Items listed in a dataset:
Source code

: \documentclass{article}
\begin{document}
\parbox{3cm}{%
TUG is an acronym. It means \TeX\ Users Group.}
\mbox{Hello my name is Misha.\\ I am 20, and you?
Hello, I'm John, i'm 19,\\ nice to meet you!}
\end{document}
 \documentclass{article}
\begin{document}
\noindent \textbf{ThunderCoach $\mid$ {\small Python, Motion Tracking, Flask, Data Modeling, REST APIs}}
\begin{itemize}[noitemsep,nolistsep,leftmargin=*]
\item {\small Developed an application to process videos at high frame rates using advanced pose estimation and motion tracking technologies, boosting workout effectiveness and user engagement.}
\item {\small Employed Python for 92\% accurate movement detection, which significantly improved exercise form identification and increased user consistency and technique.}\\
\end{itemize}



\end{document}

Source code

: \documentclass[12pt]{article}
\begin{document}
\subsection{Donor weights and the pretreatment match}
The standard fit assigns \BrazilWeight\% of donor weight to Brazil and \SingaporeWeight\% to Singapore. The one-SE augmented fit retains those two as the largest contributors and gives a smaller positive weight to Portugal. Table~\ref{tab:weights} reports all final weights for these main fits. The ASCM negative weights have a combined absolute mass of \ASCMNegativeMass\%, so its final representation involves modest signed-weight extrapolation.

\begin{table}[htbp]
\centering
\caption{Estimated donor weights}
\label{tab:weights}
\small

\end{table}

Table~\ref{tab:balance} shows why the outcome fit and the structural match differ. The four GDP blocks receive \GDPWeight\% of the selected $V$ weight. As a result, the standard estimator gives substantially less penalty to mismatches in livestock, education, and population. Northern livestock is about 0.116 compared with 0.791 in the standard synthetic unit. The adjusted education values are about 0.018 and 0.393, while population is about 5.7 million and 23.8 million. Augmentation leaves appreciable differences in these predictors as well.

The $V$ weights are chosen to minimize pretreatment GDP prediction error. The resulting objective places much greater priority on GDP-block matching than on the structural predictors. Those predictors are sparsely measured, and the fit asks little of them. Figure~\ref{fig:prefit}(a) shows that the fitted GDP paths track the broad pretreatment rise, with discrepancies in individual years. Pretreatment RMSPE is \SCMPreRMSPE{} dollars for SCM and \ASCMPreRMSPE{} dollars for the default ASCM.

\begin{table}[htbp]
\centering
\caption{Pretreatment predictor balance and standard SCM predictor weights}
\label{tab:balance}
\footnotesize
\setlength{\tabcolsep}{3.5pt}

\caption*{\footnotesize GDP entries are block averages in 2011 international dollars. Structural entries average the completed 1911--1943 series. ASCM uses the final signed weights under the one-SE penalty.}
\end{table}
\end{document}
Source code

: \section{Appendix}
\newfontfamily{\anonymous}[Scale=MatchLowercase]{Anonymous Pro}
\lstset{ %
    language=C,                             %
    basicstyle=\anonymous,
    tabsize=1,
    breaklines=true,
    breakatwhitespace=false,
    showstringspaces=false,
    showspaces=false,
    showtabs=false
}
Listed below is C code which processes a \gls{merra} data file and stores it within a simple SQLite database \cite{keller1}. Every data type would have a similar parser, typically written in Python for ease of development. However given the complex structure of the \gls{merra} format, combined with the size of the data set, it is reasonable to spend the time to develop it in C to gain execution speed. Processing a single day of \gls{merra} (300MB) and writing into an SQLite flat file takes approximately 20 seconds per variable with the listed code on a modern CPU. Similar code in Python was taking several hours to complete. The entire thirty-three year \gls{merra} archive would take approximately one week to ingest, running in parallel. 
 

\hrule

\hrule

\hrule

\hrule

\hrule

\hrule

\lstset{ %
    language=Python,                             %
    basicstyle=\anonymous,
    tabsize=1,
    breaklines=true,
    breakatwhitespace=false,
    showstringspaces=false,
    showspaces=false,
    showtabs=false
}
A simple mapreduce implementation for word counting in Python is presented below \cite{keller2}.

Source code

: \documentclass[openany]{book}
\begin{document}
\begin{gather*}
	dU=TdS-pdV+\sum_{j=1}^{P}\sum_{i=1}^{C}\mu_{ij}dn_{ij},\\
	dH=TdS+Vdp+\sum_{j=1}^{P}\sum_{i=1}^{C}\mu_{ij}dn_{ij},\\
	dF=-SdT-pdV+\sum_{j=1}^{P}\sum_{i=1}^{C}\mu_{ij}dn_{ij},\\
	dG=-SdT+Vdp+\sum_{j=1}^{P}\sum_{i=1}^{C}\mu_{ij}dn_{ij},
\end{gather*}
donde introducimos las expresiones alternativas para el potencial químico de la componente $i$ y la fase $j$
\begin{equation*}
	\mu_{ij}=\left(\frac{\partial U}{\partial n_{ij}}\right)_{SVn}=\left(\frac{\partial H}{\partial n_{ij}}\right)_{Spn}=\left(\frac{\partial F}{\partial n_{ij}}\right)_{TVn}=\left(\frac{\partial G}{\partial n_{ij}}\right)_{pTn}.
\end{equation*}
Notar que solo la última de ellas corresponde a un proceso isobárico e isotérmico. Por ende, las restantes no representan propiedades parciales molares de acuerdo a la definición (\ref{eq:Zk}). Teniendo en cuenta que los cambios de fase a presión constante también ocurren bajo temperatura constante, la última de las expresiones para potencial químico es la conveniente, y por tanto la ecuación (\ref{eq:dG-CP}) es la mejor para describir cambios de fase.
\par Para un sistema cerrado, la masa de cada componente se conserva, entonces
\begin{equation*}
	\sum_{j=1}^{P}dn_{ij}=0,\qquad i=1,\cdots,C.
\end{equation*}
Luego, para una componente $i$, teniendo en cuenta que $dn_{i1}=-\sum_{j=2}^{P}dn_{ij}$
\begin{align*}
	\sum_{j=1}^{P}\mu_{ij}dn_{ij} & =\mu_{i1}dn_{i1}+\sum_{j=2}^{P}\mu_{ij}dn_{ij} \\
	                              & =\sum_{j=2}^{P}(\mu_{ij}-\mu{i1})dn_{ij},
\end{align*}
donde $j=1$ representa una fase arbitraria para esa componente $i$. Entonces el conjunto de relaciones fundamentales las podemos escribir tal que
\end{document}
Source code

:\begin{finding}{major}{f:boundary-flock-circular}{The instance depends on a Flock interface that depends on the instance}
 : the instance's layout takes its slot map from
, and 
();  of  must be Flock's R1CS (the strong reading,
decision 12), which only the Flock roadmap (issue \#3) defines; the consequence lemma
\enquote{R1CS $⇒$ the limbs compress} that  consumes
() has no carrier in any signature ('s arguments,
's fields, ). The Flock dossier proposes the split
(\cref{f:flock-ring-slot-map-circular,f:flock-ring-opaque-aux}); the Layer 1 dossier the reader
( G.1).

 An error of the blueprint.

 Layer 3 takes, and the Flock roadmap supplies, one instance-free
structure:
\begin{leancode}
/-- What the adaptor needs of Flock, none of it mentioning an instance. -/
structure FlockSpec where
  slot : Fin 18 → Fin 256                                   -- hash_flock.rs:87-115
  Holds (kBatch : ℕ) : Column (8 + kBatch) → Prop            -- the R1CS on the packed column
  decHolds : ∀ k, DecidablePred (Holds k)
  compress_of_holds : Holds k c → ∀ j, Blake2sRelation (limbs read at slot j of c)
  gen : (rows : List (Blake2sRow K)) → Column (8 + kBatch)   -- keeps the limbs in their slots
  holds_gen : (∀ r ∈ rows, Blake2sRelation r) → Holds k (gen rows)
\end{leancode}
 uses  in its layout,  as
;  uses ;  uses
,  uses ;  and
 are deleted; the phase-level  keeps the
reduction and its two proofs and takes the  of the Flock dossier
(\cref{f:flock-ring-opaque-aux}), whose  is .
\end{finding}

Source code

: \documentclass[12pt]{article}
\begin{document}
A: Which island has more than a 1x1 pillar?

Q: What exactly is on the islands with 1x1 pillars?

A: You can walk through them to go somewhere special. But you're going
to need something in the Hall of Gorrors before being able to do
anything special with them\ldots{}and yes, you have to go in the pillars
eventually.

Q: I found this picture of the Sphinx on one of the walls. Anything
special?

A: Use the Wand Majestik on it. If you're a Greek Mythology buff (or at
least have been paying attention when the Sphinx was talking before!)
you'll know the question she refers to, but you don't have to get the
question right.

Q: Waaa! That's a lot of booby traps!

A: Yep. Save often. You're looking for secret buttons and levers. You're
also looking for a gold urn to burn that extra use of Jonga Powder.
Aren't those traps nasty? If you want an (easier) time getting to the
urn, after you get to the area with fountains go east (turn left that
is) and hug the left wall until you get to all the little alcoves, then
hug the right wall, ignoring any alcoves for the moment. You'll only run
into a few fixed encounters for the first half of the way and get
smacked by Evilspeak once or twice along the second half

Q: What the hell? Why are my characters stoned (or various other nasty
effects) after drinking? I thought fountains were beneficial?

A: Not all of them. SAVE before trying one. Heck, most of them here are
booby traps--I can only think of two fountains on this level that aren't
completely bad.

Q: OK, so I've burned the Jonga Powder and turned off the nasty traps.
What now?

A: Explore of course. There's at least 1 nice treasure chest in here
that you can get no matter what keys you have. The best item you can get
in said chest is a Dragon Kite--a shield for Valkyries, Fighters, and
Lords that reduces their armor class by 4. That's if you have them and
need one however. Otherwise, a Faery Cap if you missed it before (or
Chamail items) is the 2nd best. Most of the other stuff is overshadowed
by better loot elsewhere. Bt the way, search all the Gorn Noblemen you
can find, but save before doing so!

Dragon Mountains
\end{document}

## Action item
Go through the records and gather the lines that hold "Column".

## Exercise response
  Holds (kBatch : ℕ) : Column (8 + kBatch) → Prop            -- the R1CS on the packed column
  gen : (rows : List (Blake2sRow K)) → Column (8 + kBatch)   -- keeps the limbs in their slots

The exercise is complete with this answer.